Men who understand the Mass could never be bored when encountering the King of Creation.

Most Catholic men believe that “how one lives is more important than being a Catholic.” Large numbers of Catholic men do not believe that Catholicism has a “greater share of truths than other religions.” Only about 1 in 4 Catholic men believe that being a Catholic “is among the most important things in life.” A startling 60 percent of Catholic men would consider leaving the Church.

“Casual Catholic men” do not practice the faith. Only about 1 in 4 Catholic men consider themselves to be “practicing Catholics.” Indeed, only one-third of Catholic men attend Mass weekly despite the fact that weekly Mass attendance is a precept, or obligation, of the Church.

The majority of men are not going to confession. Some 8 out of 10 Catholic men have not gone to confession in the last year; annual confession is a precept of the Church. Only 1 in 50 Catholic men (2 percent) have a monthly practice of confession. Meanwhile, studies show that 60-70 percent of Christian men are viewing pornography monthly, raising the concern of widespread serious sin.

Most Catholic men are disengaged from parish life. Research shows that 8 out of 10 Catholic men do not participate in Catholic activities outside of Mass. One third of men who call themselves “Catholic” are not members of a parish.

These men are not committed to passing the faith along to their children. Half of Catholic men do not know the faith well enough to explain it to their children, and they are not convinced it is important for their children to remain Catholic. The lack of commitment of fathers to pass the faith along to their sons will add to the Catholic “man-crisis.”

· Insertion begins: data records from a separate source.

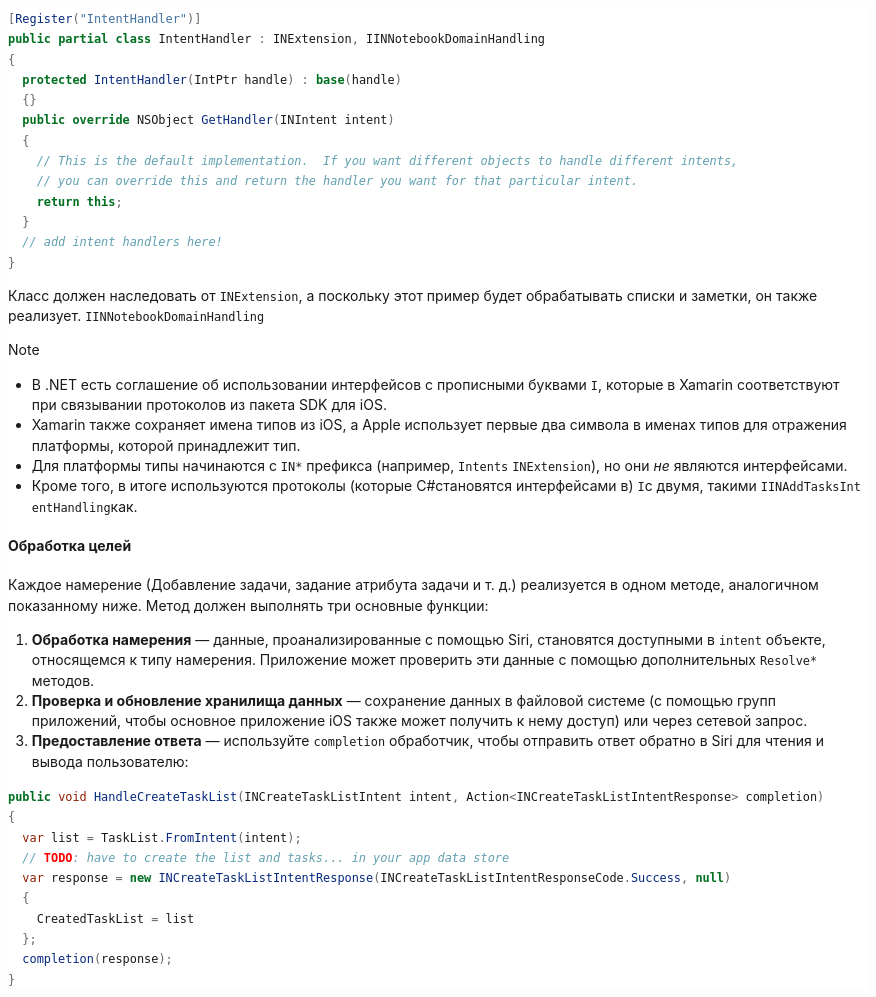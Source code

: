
 ```csharp
[Register("IntentHandler")]
public partial class IntentHandler : INExtension, IINNotebookDomainHandling
{
  protected IntentHandler(IntPtr handle) : base(handle)
  {}
  public override NSObject GetHandler(INIntent intent)
  {
    // This is the default implementation.  If you want different objects to handle different intents,
    // you can override this and return the handler you want for that particular intent.
    return this;
  }
  // add intent handlers here!
}
```

Класс должен наследовать от `INExtension`, а поскольку этот пример будет обрабатывать списки и заметки, он также реализует. `IINNotebookDomainHandling`

> [!NOTE]
> - В .NET есть соглашение об использовании интерфейсов с прописными буквами `I`, которые в Xamarin соответствуют при связывании протоколов из пакета SDK для iOS.
> - Xamarin также сохраняет имена типов из iOS, а Apple использует первые два символа в именах типов для отражения платформы, которой принадлежит тип.
> - Для платформы типы начинаются с `IN*` префикса (например, `Intents` `INExtension`), но они _не_ являются интерфейсами.
> - Кроме того, в итоге используются протоколы (которые C#становятся интерфейсами в) `I`с двумя, такими `IINAddTasksIntentHandling`как.

#### <a name="handling-intents"></a>Обработка целей

Каждое намерение (Добавление задачи, задание атрибута задачи и т. д.) реализуется в одном методе, аналогичном показанному ниже. Метод должен выполнять три основные функции:

1. **Обработка намерения** — данные, проанализированные с помощью Siri, становятся доступными в `intent` объекте, относящемся к типу намерения. Приложение может проверить эти данные с помощью дополнительных `Resolve*` методов.
2. **Проверка и обновление хранилища данных** — сохранение данных в файловой системе (с помощью групп приложений, чтобы основное приложение iOS также может получить к нему доступ) или через сетевой запрос.
3. **Предоставление ответа** — используйте `completion` обработчик, чтобы отправить ответ обратно в Siri для чтения и вывода пользователю:

```csharp
public void HandleCreateTaskList(INCreateTaskListIntent intent, Action<INCreateTaskListIntentResponse> completion)
{
  var list = TaskList.FromIntent(intent);
  // TODO: have to create the list and tasks... in your app data store
  var response = new INCreateTaskListIntentResponse(INCreateTaskListIntentResponseCode.Success, null)
  {
    CreatedTaskList = list
  };
  completion(response);
}
```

The Catholic “man-crisis” is wreaking havoc on men, women, children, the Church and society. What is needed now is for all Catholics of good will, especially priests, deacons and men themselves, to commit to call our wayward brothers back to the fullness of the faith.

Jesus Christ, the perfect man, expects no less from us.

Christoff is a parishioner of St. Anne in Hamel and founder of the New Emangelization Project.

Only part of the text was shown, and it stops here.